There’s a whole category of WTF rooted in not understanding what HTTP status codes mean. As a quick review, the basic pattern is:
- 100: Hey, I got your note.
- 200: Everything is cool
- 300: Look here
- 400: Client failed
- 418: I am a teapot
- 500: Server has failed
There are more specific codes within these ranges that provide more detail, but most codes don’t even get that far right.
for example, Abner‘s colleague found the following Ruby method.
def unique
unless request.format == 'application/json'
head 401
return
else
status = nil
if ["user_name", "email"].include? params[:id].to_s
User.exists?(params[:id] => params[:value]) ? status = 200 : status = 404
else
status = 500
end
render :json => , :status => status
end
The purpose of this method is to do not have As the name suggests, it checks for uniqueness, but it simply checks if the username or email address exists in the system. Therefore, the first mistake here is comment– In these Rails routes, the method name is last Part of the URL – must be /users/user_name/unique?value=foo
. Or, since you are only asked to send a request for JSON data, unique.json
Technically it should be the last part of the path.
Let’s start with the guard that the client only returns JSON.They’re at least in the correct range – it’s a 400 error, but they’re probably definitely the worst one Within that range– 401: Unauthorized
Tell your browser that you need to log in. The most correct error is: 415: Unsupported Media Type
but even regular 400
right Better.
Okay, let’s get past that and check out the following: params[:id]
The field is either user_name
or email
. That makes the above comment even less accurate. id
and value
Query string field. However, assuming the query contains one of these values as an ID, it performs a search within the database. Checks if there is a user with the requested value in that ID field.If so, we will return 200
if not, return 404
.
Hey, that’s all fine and acceptable. probably, 204: No Content
It would be better. only Clients care about status codes, but we’re just nitpicking.

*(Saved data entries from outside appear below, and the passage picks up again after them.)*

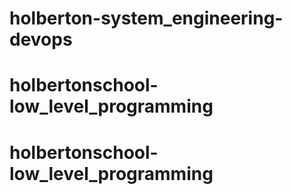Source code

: # holberton-system_engineering-devops
# holbertonschool-low_level_programming
# holbertonschool-low_level_programming
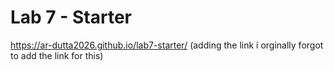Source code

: # Lab 7 - Starter
https://ar-dutta2026.github.io/lab7-starter/
(adding the link i orginally forgot to add the link for this)
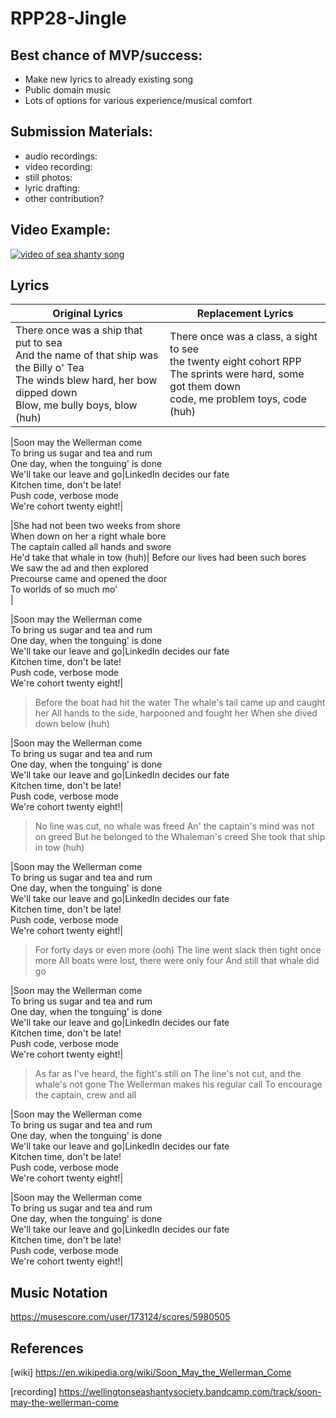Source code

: # RPP28-Jingle

## Best chance of MVP/success:
* Make new lyrics to already existing song
* Public domain music
* Lots of options for various experience/musical comfort
## Submission Materials:
* audio recordings:
* video recording:
* still photos:
* lyric drafting:
* other contribution?
## Video Example:
[![video of sea shanty song](http://img.youtube.com/vi/UgsurPg9Ckw/0.jpg)](http://www.youtube.com/watch?v=UgsurPg9Ckw "Sea Shanty")

## Lyrics
|Original Lyrics | Replacement Lyrics|
|--------------------------- | ---------------------------|
|There once was a ship that put to sea<br>And the name of that ship was the Billy o' Tea<br>The winds blew hard, her bow dipped down<br>Blow, me bully boys, blow (huh)|There once was a class, a sight to see<br>the twenty eight cohort RPP<br>The sprints were hard, some got them down<br>code, me problem toys, code (huh)|

|Soon may the Wellerman come<br>To bring us sugar and tea and rum<br>One day, when the tonguing' is done<br>We'll take our leave and go|LinkedIn decides our fate<br>Kitchen time, don't be late!<br>Push code, verbose mode<br>We're cohort twenty eight!|


|She had not been two weeks from shore<br>When down on her a right whale bore<br>The captain called all hands and swore<br>He'd take that whale in tow (huh)| Before our lives had been such bores<br>We saw the ad and then explored<br>Precourse came and opened the door<br>To worlds of so much mo'<br>|

|Soon may the Wellerman come<br>To bring us sugar and tea and rum<br>One day, when the tonguing' is done<br>We'll take our leave and go|LinkedIn decides our fate<br>Kitchen time, don't be late!<br>Push code, verbose mode<br>We're cohort twenty eight!|

> Before the boat had hit the water
> The whale's tail came up and caught her
> All hands to the side, harpooned and fought her
> When she dived down below (huh)

|Soon may the Wellerman come<br>To bring us sugar and tea and rum<br>One day, when the tonguing' is done<br>We'll take our leave and go|LinkedIn decides our fate<br>Kitchen time, don't be late!<br>Push code, verbose mode<br>We're cohort twenty eight!|

> No line was cut, no whale was freed
> An' the captain's mind was not on greed
> But he belonged to the Whaleman's creed
> She took that ship in tow (huh)

|Soon may the Wellerman come<br>To bring us sugar and tea and rum<br>One day, when the tonguing' is done<br>We'll take our leave and go|LinkedIn decides our fate<br>Kitchen time, don't be late!<br>Push code, verbose mode<br>We're cohort twenty eight!|

> For forty days or even more (ooh)
> The line went slack then tight once more
> All boats were lost, there were only four
> And still that whale did go

|Soon may the Wellerman come<br>To bring us sugar and tea and rum<br>One day, when the tonguing' is done<br>We'll take our leave and go|LinkedIn decides our fate<br>Kitchen time, don't be late!<br>Push code, verbose mode<br>We're cohort twenty eight!|

> As far as I've heard, the fight's still on
> The line's not cut, and the whale's not gone
> The Wellerman makes his regular call
> To encourage the captain, crew and all

|Soon may the Wellerman come<br>To bring us sugar and tea and rum<br>One day, when the tonguing' is done<br>We'll take our leave and go|LinkedIn decides our fate<br>Kitchen time, don't be late!<br>Push code, verbose mode<br>We're cohort twenty eight!|

|Soon may the Wellerman come<br>To bring us sugar and tea and rum<br>One day, when the tonguing' is done<br>We'll take our leave and go|LinkedIn decides our fate<br>Kitchen time, don't be late!<br>Push code, verbose mode<br>We're cohort twenty eight!|

## Music Notation
https://musescore.com/user/173124/scores/5980505

## References
[wiki] https://en.wikipedia.org/wiki/Soon_May_the_Wellerman_Come

[recording] https://wellingtonseashantysociety.bandcamp.com/track/soon-may-the-wellerman-come
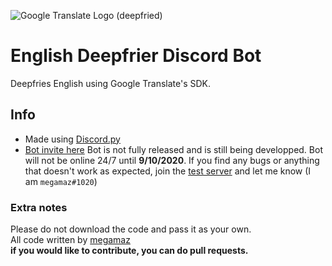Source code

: ![Google Translate Logo (deepfried)](https://media.discordapp.net/attachments/741078845750247445/742101680606412820/Translate2.png?width=1282&height=403)

# English Deepfrier Discord Bot
 Deepfries English using Google Translate's SDK.

## Info
- Made using [Discord.py](https://discordpy.readthedocs.io/en/latest/)
- [Bot invite here](https://discord.com/api/oauth2/authorize?client_id=692119694580383814&permissions=19456&scope=bot) Bot is not fully released and is still being developped. Bot will not be online 24/7 until **9/10/2020**. If you find any bugs or anything that doesn't work as expected, join the [test server](https://discord.gg/uaK3jS3) and let me know (I am `megamaz#1020`)

### Extra notes
Please do not download the code and pass it as your own.\
All code written by [megamaz](https://github.com/megamaz/)\
**if you would like to contribute, you can do pull requests.**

It’s time to request bad Things going wrong: 500
error. Returning “Something went wrong on the server” when the request is malformed is a bad choice.And for Abner, this especially 500
This error caused him a lot of trouble. I ended up wasting half a day trying to figure out why the server was failing even though it wasn’t failing at all.
And while there’s an obvious fix here (returning a better status code), it’s shocking to learn that the JavaScript client-side code relied on returning 500 for its own error handling. Probably.
Otter – Automatically provision servers without logging into a command prompt. Get started today!